At a restaurant, McLeish thanks Logan for coming and having dinner with him. He hates eating alone and he’s finding that the company’s pretty poor in Hong Kong. Logan mentions that he woulda thought the Triads’d be courting him. McLeish remarks that Logan would know about Triads. He saw him and that Triad enforcer last Friday. Logan asks him how much he saw. Taking a drink of his whiskey, McLeish replies that he saw the enforcer cut him and his knife shatter on his bone. He saw the wound heal perfectly in minutes, right before his eyes. And he saw him gut him with those bloody great knitting needles that come out of his knuckles.

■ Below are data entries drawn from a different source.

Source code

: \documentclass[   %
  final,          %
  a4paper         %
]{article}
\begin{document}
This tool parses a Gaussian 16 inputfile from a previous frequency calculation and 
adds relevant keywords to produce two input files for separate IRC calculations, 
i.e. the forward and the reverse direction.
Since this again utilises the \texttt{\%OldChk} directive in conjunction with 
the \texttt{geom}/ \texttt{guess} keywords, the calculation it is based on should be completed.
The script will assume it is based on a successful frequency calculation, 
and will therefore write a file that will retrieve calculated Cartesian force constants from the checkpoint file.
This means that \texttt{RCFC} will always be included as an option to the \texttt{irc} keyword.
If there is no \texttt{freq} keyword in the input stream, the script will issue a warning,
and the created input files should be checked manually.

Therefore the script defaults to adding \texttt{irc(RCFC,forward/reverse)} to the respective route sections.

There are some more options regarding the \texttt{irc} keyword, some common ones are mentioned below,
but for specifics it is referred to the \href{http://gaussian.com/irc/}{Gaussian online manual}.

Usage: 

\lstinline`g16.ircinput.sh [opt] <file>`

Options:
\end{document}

He then tells Logan that he’s a special man. Like Captain America annat, he’s thinking. But he’s not unkillable and he shouldn’t carry himself like he is. Picking up a piece of fruit, he begins to demonstrate. He once saw a Japanese killer attack a soldier who’d been out in snowfields – terrible frostbite, frozen through. The Japanese cut through the top of his arm like he is doing to the piece of fruit and pulled the flesh of the whole arm down from it like a glove. He states that he can’t cut through his bone, but he can slice around it. He could do that to his heid maybe. Hearing his words, Logan just stares at him.

Now – Manhattan:

As he watches the fire continue above him, Logan realizes that McLeish is alive. The gweilo, the White Ghost, somehow he survived a broken back, incineration and a trip to the bottom of Hong Kong harbor. He wants to laugh, just thinkin’ the words. But he don’t because the best killer in the world has had years to plan a way to kill him. And he thinks he’s still got the adamantium which made him a lot harder to kill.

Making his way down the street, Logan thinks to himself that if it is McLeish, if he is still alive, then he’s the only man on Earth who’s got a better than fifty-fifty chance of planting him in the dirt. And he’ll have targeted anyone and everyone he knows too. One poor sap already bought it just ‘cause this was his pan-handlin’ spot. As he passes a whole rack o’ payphones they start to ring. Immediately, Logan starts to run off down the street.

Characters Involved: 


Various residents of Manhattan (all unnamed)

Ten years ago in Hong Kong:


McLeish (The White Ghost)

Ai-Chia Wong

Mister Wong

Unnamed associate of McLeish

Various residents of Hong Kong (all unnamed)

Story Notes: 

On the cover, credits are given to Hama, Yu, and Tadeo. In actuality, Larry Hama is not the writer on this comic, it is Warren Ellis. With the exception of a few issues here and there, Larry Hama wrote Wolverine (2nd series) from #31-118 and -1. The exceptions were #44: Peter David, #54: Fabian Nicieza, #58-59: Dan Chichester, and #110: Tom DeFalco. Pretty darn impressive by anybody’s standards.